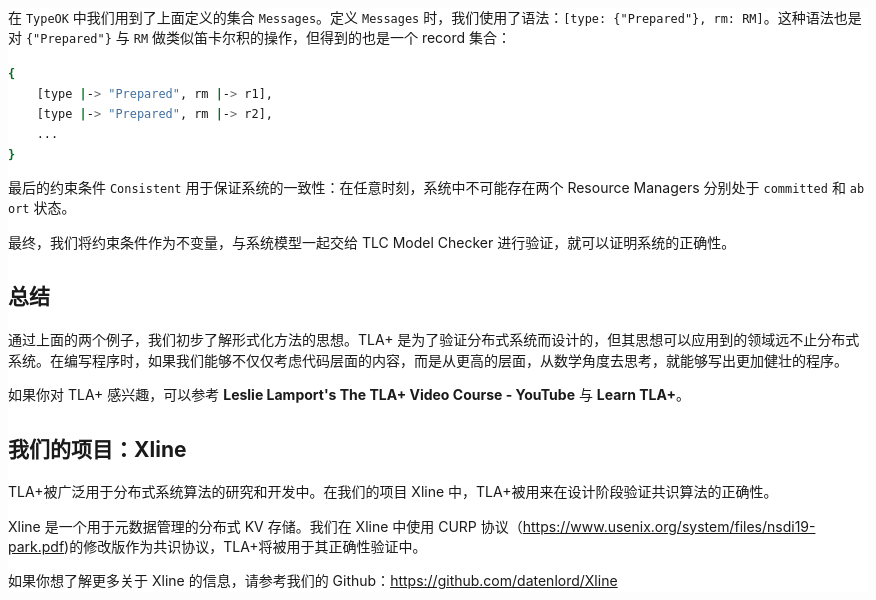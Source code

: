 在 `TypeOK` 中我们用到了上面定义的集合 `Messages`。定义 `Messages` 时，我们使用了语法：`[type: {"Prepared"}, rm: RM]`。这种语法也是对 `{"Prepared"}` 与 `RM` 做类似笛卡尔积的操作，但得到的也是一个 record 集合：

```bash
{
    [type |-> "Prepared", rm |-> r1],
    [type |-> "Prepared", rm |-> r2],
    ...
}
```

最后的约束条件 `Consistent` 用于保证系统的一致性：在任意时刻，系统中不可能存在两个 Resource Managers 分别处于 `committed` 和 `abort` 状态。

最终，我们将约束条件作为不变量，与系统模型一起交给 TLC Model Checker 进行验证，就可以证明系统的正确性。

## 总结

通过上面的两个例子，我们初步了解形式化方法的思想。TLA+ 是为了验证分布式系统而设计的，但其思想可以应用到的领域远不止分布式系统。在编写程序时，如果我们能够不仅仅考虑代码层面的内容，而是从更高的层面，从数学角度去思考，就能够写出更加健壮的程序。

如果你对 TLA+ 感兴趣，可以参考 **Leslie Lamport's The TLA+ Video Course - YouTube** 与 **Learn TLA+**。

## 我们的项目：Xline

TLA+被广泛用于分布式系统算法的研究和开发中。在我们的项目 Xline 中，TLA+被用来在设计阶段验证共识算法的正确性。

Xline 是一个用于元数据管理的分布式 KV 存储。我们在 Xline 中使用 CURP 协议（https://www.usenix.org/system/files/nsdi19-park.pdf)的修改版作为共识协议，TLA+将被用于其正确性验证中。

如果你想了解更多关于 Xline 的信息，请参考我们的 Github：https://github.com/datenlord/Xline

**About this exercise:** Determine how many lines of the data above contain the string "type", and answer with the number only.

**Solved exercise:** 3